A kind word for taxes

As a reporter on a small town newspaper many years ago, l met a farmer who believed strongly in self-reliance as the way to slash taxes. Each family, he insisted, should drill its own well for water, surface the road in front of its own property, and dispose of sewage in its own outhouse or septic tank instead of depending on government.

He was angry and frustrated because his ideas didn’t become public policy. The 21st century has many people of the same mind and with same emotions. Their cause is anti-tax, and their reaction is anger, because their ideas are not implemented.

At my youngest son’s graduation ceremonies in the vast Coliseum in Richmond, I got a taste of popular feeling against taxes. Each group of black-clad graduates of Virginia Commonwealth University got our warm acclaim even when we could hardly fathom their achievement. Then, amid the successful candidates from the School of Business, a lone male stood up to receive the degree of master of taxation.

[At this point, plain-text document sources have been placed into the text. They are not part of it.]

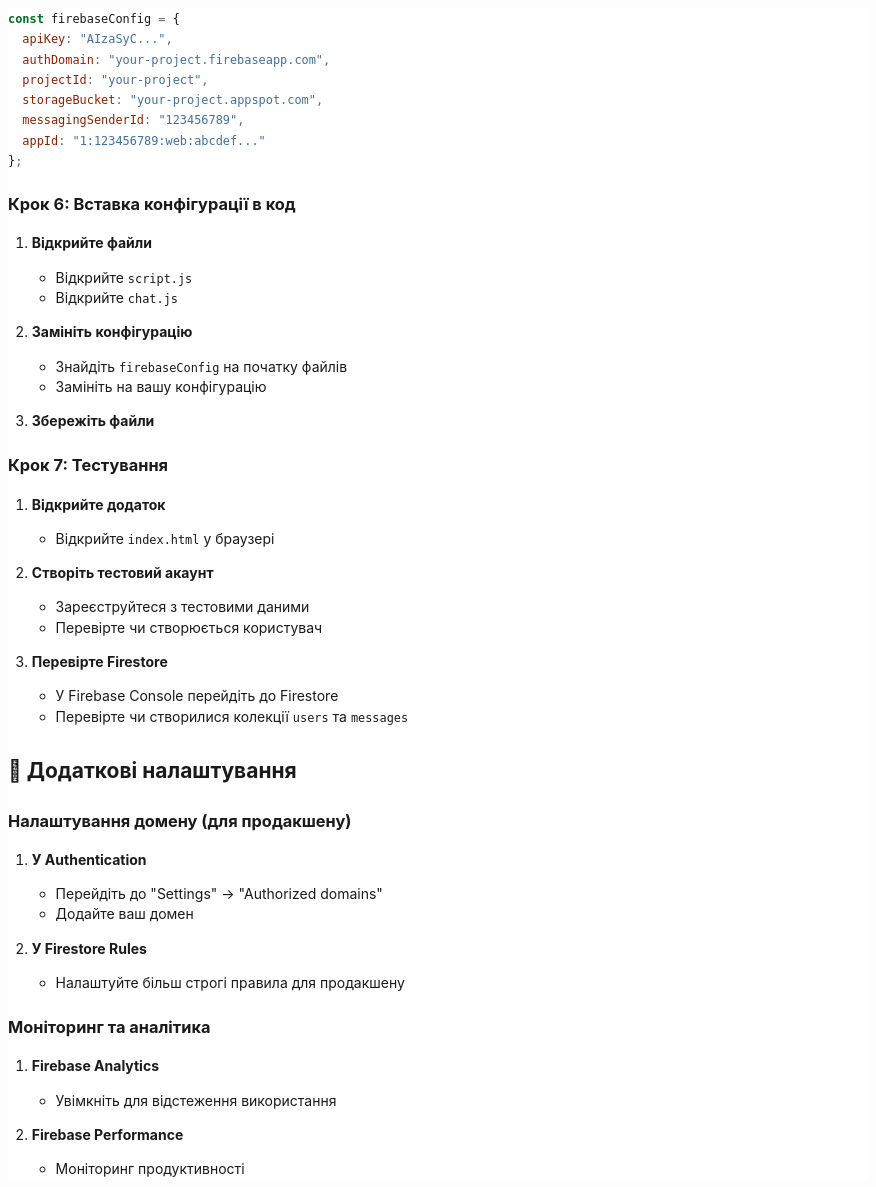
 ```javascript
const firebaseConfig = {
  apiKey: "AIzaSyC...",
  authDomain: "your-project.firebaseapp.com",
  projectId: "your-project",
  storageBucket: "your-project.appspot.com",
  messagingSenderId: "123456789",
  appId: "1:123456789:web:abcdef..."
};
```

### Крок 6: Вставка конфігурації в код

1. **Відкрийте файли**
   - Відкрийте `script.js`
   - Відкрийте `chat.js`

2. **Замініть конфігурацію**
   - Знайдіть `firebaseConfig` на початку файлів
   - Замініть на вашу конфігурацію

3. **Збережіть файли**

### Крок 7: Тестування

1. **Відкрийте додаток**
   - Відкрийте `index.html` у браузері

2. **Створіть тестовий акаунт**
   - Зареєструйтеся з тестовими даними
   - Перевірте чи створюється користувач

3. **Перевірте Firestore**
   - У Firebase Console перейдіть до Firestore
   - Перевірте чи створилися колекції `users` та `messages`

## 🔧 Додаткові налаштування

### Налаштування домену (для продакшену)

1. **У Authentication**
   - Перейдіть до "Settings" → "Authorized domains"
   - Додайте ваш домен

2. **У Firestore Rules**
   - Налаштуйте більш строгі правила для продакшену

### Моніторинг та аналітика

1. **Firebase Analytics**
   - Увімкніть для відстеження використання

2. **Firebase Performance**
   - Моніторинг продуктивності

Master of taxation! The words triggered a deep and prolonged booooo. Afterward, I recounted the incident in a column that appeared in the U.S. News & World Report under the heading “A Kind Word for Taxes.” I quoted the words of Supreme Court Justice Oliver Wendell Holmes: “Taxes are what we pay for civilized society.”

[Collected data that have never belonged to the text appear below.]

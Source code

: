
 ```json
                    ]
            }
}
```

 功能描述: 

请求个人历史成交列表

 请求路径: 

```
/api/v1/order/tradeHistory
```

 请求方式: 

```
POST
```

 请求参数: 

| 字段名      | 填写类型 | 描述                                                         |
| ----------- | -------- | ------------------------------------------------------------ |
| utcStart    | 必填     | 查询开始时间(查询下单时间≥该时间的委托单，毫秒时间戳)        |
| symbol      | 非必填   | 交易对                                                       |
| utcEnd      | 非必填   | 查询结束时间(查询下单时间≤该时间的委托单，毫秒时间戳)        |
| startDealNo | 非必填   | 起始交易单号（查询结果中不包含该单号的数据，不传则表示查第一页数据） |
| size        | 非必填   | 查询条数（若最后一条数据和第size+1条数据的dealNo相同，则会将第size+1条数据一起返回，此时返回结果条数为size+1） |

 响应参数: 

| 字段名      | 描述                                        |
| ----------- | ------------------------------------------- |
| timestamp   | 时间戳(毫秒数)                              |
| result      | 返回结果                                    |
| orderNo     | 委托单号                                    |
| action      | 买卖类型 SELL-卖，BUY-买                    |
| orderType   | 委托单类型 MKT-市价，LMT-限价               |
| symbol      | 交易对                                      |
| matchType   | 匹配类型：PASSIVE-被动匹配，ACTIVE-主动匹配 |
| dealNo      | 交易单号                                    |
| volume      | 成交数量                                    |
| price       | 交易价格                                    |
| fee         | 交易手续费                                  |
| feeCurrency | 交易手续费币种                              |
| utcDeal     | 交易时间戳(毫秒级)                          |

“A reversal of values is in order,” I added. ‘Those of us – individuals and corporations – who have benefited much from the freedom of our land ought to be proud to pay taxes. To wipe out or huge federal deficit, we need to address a deficit of another sort – one of wisdom, unselfishness, and, yes, sacrifice.”

Nowadays, when so many believe our taxes are much too high, we should at least be open to the facts. Charles R. Philips, in a Commonweal article (October 22 issue), points to one widely unrecognized fact: we’re not as heavily taxed as are citizens of most other industrial nations belonging to the Organization for Economic Cooperation and Development (OECD).

Counting all taxes – sales, income, property, whatever, imposed by all levels of government – as a percentage of GDP, the United States ranks 27th out 30 countries in the total taxes paid by its citizens. Only the people of South Korea, Turkey, and Mexico carried a heavier burden.